Post-Pandemic Disinflation in the Historical Context
Central banks' decisions about when and how to adjust monetary policy require weighing multiple objectives. In Trade-offs over Rate Cycles: Activity, Inflation, and the Price Level (NBER Working Paper 33825), Kristin Forbes, Jongrim Ha, and M. Ayhan Kose estimate the policy trade-offs across 24 advanced economies from 1970 through 2024 and consider the post COVID-19 monetary tightening against this backdrop.

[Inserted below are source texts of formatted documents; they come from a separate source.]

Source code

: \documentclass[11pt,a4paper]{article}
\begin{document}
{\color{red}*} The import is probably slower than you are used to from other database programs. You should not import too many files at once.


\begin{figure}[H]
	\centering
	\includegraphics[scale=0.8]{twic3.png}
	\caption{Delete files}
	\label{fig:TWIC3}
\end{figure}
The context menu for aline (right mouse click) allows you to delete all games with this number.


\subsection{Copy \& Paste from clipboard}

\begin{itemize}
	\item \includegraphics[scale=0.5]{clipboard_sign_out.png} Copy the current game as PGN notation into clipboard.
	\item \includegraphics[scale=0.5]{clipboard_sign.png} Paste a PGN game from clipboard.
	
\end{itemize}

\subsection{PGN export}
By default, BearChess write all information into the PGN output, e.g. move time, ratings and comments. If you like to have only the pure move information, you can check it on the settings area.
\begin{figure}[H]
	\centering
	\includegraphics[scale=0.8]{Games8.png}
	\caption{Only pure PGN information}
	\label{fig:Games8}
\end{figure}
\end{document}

The researchers compile a comprehensive database of "rate cycles"—periods of monetary policy easing and tightening—by identifying turning points in policy interest rates while also incorporating information on quantitative easing and tightening programs.

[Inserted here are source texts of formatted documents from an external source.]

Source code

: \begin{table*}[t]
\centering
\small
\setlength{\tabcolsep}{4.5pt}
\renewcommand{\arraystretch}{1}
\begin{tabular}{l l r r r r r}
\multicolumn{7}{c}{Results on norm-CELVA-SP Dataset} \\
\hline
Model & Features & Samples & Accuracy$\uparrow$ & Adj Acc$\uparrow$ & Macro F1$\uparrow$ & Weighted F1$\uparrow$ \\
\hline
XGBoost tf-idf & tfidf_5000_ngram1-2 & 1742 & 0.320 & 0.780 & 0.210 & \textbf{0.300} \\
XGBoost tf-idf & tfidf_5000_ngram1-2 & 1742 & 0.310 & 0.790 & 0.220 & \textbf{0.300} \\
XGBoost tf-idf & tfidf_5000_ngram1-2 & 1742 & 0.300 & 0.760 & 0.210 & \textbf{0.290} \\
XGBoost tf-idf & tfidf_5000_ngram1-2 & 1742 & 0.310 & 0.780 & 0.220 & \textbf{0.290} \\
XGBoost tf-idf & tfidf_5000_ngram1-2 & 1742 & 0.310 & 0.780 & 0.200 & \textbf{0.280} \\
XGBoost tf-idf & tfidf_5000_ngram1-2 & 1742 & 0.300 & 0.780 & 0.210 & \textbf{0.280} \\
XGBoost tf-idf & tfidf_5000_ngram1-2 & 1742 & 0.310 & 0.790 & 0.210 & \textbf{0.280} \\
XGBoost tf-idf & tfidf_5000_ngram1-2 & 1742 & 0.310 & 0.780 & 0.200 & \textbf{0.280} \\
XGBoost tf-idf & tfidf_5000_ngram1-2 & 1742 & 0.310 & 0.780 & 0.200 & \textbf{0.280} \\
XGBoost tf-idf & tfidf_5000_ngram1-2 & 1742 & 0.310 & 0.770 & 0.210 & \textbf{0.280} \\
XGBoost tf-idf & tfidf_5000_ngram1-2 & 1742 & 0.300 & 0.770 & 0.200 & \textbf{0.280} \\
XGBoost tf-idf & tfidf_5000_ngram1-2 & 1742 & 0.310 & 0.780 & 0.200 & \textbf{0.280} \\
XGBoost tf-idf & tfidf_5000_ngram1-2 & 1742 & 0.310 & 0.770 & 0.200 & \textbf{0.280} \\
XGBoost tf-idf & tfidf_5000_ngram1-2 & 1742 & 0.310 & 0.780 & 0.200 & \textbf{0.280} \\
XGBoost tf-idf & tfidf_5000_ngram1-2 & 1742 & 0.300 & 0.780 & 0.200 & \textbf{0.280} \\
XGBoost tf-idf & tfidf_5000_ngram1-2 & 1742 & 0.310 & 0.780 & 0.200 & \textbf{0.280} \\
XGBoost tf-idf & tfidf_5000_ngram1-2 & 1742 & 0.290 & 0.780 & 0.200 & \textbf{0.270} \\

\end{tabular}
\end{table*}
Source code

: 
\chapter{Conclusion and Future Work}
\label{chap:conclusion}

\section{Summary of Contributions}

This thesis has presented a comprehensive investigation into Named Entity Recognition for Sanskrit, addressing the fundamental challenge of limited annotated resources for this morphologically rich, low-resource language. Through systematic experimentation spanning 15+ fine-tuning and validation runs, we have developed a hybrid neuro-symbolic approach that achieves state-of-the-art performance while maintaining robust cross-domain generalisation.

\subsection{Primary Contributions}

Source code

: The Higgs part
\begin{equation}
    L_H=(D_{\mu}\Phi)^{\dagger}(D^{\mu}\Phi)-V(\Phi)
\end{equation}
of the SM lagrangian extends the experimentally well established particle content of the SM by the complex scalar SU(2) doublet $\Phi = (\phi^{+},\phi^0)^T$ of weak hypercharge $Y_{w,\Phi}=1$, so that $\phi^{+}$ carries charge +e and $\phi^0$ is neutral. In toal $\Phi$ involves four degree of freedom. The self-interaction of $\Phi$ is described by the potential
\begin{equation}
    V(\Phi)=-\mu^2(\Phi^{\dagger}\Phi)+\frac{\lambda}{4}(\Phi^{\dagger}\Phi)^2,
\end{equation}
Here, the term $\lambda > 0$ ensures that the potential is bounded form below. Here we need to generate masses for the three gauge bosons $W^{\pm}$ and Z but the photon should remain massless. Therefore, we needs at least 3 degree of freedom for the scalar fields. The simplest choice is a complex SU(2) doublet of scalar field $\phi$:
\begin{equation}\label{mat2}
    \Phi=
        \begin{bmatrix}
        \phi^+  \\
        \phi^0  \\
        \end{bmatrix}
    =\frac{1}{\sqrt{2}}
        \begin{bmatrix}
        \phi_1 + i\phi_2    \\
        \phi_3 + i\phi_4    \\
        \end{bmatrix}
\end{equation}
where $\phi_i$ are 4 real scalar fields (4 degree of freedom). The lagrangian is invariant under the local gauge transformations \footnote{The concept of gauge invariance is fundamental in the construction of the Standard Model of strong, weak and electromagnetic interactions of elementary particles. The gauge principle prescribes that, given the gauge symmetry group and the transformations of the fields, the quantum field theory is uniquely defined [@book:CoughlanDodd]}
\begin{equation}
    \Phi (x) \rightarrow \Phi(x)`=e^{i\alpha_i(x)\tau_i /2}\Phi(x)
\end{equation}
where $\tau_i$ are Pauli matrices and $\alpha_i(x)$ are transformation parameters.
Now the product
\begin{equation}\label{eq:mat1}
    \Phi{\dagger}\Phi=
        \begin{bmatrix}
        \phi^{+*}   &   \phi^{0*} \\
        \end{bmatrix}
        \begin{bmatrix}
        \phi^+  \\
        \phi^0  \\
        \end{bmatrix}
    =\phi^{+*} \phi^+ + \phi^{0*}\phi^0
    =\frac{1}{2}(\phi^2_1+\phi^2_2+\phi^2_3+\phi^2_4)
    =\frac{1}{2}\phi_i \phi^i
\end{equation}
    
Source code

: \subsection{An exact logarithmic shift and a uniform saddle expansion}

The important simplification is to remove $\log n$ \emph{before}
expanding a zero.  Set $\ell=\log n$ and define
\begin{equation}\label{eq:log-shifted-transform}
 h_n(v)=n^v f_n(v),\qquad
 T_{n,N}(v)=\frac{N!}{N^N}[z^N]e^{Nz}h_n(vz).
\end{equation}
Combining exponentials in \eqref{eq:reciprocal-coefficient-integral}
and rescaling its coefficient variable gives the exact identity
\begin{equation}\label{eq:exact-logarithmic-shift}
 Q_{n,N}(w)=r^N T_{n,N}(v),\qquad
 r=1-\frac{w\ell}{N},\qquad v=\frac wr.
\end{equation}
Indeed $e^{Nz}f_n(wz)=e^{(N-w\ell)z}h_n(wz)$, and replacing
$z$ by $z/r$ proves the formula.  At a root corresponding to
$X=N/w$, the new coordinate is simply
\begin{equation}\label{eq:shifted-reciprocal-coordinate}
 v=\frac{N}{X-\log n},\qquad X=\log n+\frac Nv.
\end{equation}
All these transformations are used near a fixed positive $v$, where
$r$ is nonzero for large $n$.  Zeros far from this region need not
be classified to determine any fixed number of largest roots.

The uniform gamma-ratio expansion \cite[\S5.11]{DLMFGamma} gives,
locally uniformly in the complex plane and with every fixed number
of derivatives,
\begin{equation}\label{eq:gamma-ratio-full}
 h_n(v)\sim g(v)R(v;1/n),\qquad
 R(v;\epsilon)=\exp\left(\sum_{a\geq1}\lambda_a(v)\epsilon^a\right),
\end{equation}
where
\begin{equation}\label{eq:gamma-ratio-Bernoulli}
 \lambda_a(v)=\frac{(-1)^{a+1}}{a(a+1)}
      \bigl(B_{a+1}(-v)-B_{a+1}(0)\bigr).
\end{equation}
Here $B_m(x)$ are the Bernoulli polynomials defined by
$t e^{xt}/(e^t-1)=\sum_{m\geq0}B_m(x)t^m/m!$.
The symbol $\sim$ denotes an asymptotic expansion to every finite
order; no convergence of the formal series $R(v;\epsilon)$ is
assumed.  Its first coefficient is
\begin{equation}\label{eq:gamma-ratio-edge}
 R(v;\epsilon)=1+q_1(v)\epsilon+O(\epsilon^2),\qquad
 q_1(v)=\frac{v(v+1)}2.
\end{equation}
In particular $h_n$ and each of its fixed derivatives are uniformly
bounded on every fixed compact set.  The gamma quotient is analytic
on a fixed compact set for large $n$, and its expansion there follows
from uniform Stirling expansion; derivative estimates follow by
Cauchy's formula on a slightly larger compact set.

Analysis of monetary policy cycles in 24 advanced economies finds that delayed and aggressive rate hikes after the pandemic combined with strong central bank credibility contributed to historically low output losses per unit of disinflation, but also a large increase in prices.
The researchers calculate the “sacrifice ratio,” the output loss per unit of inflation reduction, during tightening phases. They also calculate the increase in the price level in excess of the increase that would have occurred with 2 percent inflation, as well as a “price-output trade-off ratio” that indicates how much of the macroeconomic adjustment during tightening phases occurs through price level increases rather than output losses. They highlight the importance of considering these types of effects on prices when evaluating different strategies for monetary policy as large increases in the price level can have long-term effects on wage and price setting, including weakening the anchoring of inflation expectations and transmission of monetary policy.
The post-pandemic tightening exhibited several distinctive characteristics. Conditional on macroeconomic conditions, central banks were unusually slow to begin raising rates, but once they began, their rate hikes were unusually aggressive. The median sacrifice ratio during the post-pandemic period was close to zero—the lowest of any historical period examined. This reflected a combination of historically large disinflations—with a median decline of 8.5 percentage points in Consumer Price Index inflation across their sample of advanced economies—paired with minimal output losses. Simulations using the Federal Reserve's FRB/US model support these empirical findings.
However, the sacrifice ratio does not capture one key adjustment cost: the impact of monetary tightening on the price level. During the post-pandemic tightening, the median excess increase in the price level was about 4 percentage points per year above what would have occurred with 2 percent inflation—the largest such increase since the mid-1980s. More of the post-pandemic macroeconomic adjustment occurred through price increases than through output losses compared to historical patterns. These calculations also suggest caution in interpreting the sacrifice ratio; delayed starts to tightening monetary policy resulted in lower sacrifice ratios because they allowed for larger inflation overshoots, which in turn enabled larger subsequent disinflations, but also generated greater increases in prices.
In the cross-country analysis, central bank credibility stands out as the one institutional feature consistently associated with favorable outcomes such as lower sacrifice ratios, smaller output losses, larger disinflations, and more moderate increases in the price level.